◆ Provided entries ◆
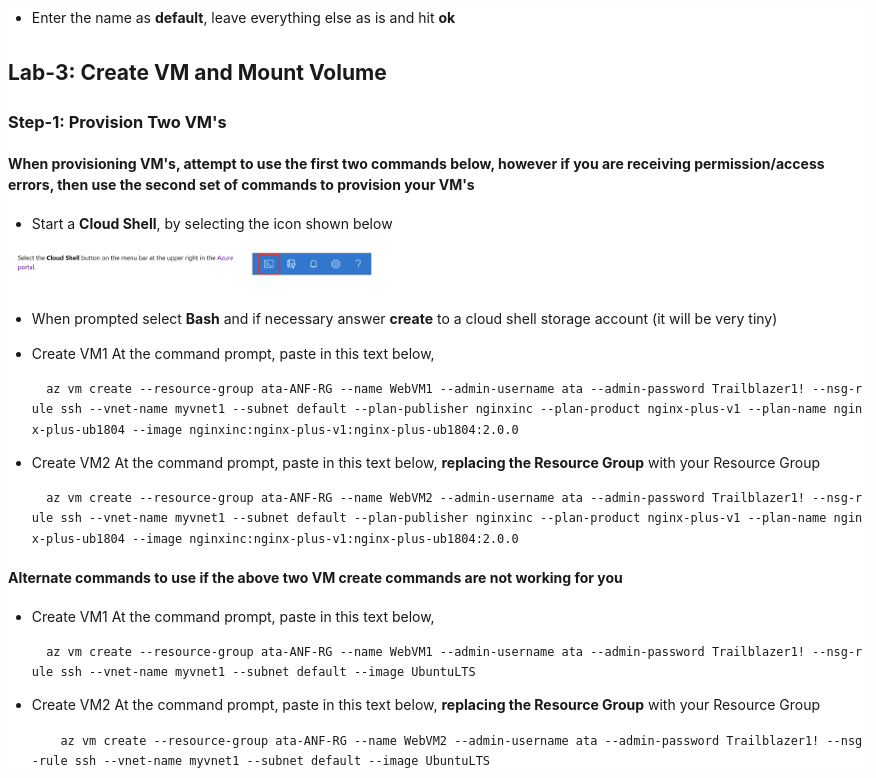 
-  Enter the name as **default**, leave everything else as is and hit **ok**




## Lab-3: Create VM and Mount Volume


### Step-1: Provision Two VM's

#### When provisioning VM's, attempt to use the first two commands below, however if you are receiving permission/access errors, then use the second set of commands to provision your VM's

- Start a **Cloud Shell**, by selecting the icon shown below

<img src="./images/Cloud-Shell.png" alt="Create Volume" width="400">

-  When prompted select **Bash** and if necessary answer **create** to a cloud shell storage account (it will be very tiny)

- Create VM1 
        At the command prompt, paste in this text below,
        
        az vm create --resource-group ata-ANF-RG --name WebVM1 --admin-username ata --admin-password Trailblazer1! --nsg-rule ssh --vnet-name myvnet1 --subnet default --plan-publisher nginxinc --plan-product nginx-plus-v1 --plan-name nginx-plus-ub1804 --image nginxinc:nginx-plus-v1:nginx-plus-ub1804:2.0.0
            
- Create VM2
        At the command prompt, paste in this text below, **replacing the Resource Group** with your Resource Group
        
        az vm create --resource-group ata-ANF-RG --name WebVM2 --admin-username ata --admin-password Trailblazer1! --nsg-rule ssh --vnet-name myvnet1 --subnet default --plan-publisher nginxinc --plan-product nginx-plus-v1 --plan-name nginx-plus-ub1804 --image nginxinc:nginx-plus-v1:nginx-plus-ub1804:2.0.0


#### Alternate commands to use if the above two VM create commands are not working for you

- Create VM1 
        At the command prompt, paste in this text below,
             
        az vm create --resource-group ata-ANF-RG --name WebVM1 --admin-username ata --admin-password Trailblazer1! --nsg-rule ssh --vnet-name myvnet1 --subnet default --image UbuntuLTS
                 
- Create VM2
        At the command prompt, paste in this text below, **replacing the Resource Group** with your Resource Group
                         
          az vm create --resource-group ata-ANF-RG --name WebVM2 --admin-username ata --admin-password Trailblazer1! --nsg-rule ssh --vnet-name myvnet1 --subnet default --image UbuntuLTS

◆ The problem ◆
Word for word, repeat the data above with the pictures left out.

◆ Output ◆
-  Enter the name as **default**, leave everything else as is and hit **ok**




## Lab-3: Create VM and Mount Volume


### Step-1: Provision Two VM's

#### When provisioning VM's, attempt to use the first two commands below, however if you are receiving permission/access errors, then use the second set of commands to provision your VM's

- Start a **Cloud Shell**, by selecting the icon shown below

<img src="./images/Cloud-Shell.png" alt="Create Volume" width="400">

-  When prompted select **Bash** and if necessary answer **create** to a cloud shell storage account (it will be very tiny)

- Create VM1 
        At the command prompt, paste in this text below,
        
        az vm create --resource-group ata-ANF-RG --name WebVM1 --admin-username ata --admin-password Trailblazer1! --nsg-rule ssh --vnet-name myvnet1 --subnet default --plan-publisher nginxinc --plan-product nginx-plus-v1 --plan-name nginx-plus-ub1804 --image nginxinc:nginx-plus-v1:nginx-plus-ub1804:2.0.0
            
- Create VM2
        At the command prompt, paste in this text below, **replacing the Resource Group** with your Resource Group
        
        az vm create --resource-group ata-ANF-RG --name WebVM2 --admin-username ata --admin-password Trailblazer1! --nsg-rule ssh --vnet-name myvnet1 --subnet default --plan-publisher nginxinc --plan-product nginx-plus-v1 --plan-name nginx-plus-ub1804 --image nginxinc:nginx-plus-v1:nginx-plus-ub1804:2.0.0


#### Alternate commands to use if the above two VM create commands are not working for you

- Create VM1 
        At the command prompt, paste in this text below,
             
        az vm create --resource-group ata-ANF-RG --name WebVM1 --admin-username ata --admin-password Trailblazer1! --nsg-rule ssh --vnet-name myvnet1 --subnet default --image UbuntuLTS
                 
- Create VM2
        At the command prompt, paste in this text below, **replacing the Resource Group** with your Resource Group
                         
          az vm create --resource-group ata-ANF-RG --name WebVM2 --admin-username ata --admin-password Trailblazer1! --nsg-rule ssh --vnet-name myvnet1 --subnet default --image UbuntuLTS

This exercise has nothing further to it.